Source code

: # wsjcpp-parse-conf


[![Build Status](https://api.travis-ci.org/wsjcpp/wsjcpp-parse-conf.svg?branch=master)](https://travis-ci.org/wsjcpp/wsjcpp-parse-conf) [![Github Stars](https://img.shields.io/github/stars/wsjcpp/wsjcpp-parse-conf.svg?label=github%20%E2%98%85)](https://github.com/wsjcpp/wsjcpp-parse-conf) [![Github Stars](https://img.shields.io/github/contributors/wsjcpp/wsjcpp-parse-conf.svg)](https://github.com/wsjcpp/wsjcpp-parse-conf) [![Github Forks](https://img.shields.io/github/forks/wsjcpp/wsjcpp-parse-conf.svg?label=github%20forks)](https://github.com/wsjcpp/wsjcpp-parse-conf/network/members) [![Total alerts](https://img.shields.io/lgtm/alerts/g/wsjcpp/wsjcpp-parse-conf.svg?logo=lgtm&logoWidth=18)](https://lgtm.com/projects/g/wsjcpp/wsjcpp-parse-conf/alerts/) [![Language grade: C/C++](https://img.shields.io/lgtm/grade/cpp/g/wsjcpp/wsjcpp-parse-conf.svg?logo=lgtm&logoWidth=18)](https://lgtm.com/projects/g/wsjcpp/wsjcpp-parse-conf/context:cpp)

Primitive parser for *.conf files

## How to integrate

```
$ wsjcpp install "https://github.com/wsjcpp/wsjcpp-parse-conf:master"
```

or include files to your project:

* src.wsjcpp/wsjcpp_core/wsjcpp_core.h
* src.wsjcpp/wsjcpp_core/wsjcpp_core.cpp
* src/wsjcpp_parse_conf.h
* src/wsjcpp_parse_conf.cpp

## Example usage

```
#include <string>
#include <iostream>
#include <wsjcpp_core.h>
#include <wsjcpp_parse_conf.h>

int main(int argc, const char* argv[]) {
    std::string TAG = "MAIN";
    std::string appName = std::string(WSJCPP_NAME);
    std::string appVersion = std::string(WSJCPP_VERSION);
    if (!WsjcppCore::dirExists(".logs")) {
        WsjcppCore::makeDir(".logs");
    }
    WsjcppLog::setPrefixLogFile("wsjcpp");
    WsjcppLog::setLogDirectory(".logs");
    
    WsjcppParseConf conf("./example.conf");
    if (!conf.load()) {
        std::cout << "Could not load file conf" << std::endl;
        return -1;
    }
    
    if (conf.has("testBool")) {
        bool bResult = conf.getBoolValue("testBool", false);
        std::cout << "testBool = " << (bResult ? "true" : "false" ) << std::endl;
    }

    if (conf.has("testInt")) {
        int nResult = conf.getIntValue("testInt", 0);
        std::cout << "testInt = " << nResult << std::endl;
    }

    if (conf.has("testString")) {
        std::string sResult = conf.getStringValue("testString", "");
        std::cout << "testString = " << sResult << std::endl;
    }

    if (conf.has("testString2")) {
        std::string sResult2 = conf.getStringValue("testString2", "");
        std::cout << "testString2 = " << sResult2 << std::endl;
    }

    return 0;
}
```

###

» Task objective
After checking the entries, state how many lines contain "files", and write nothing but the number.

» Response to the task
2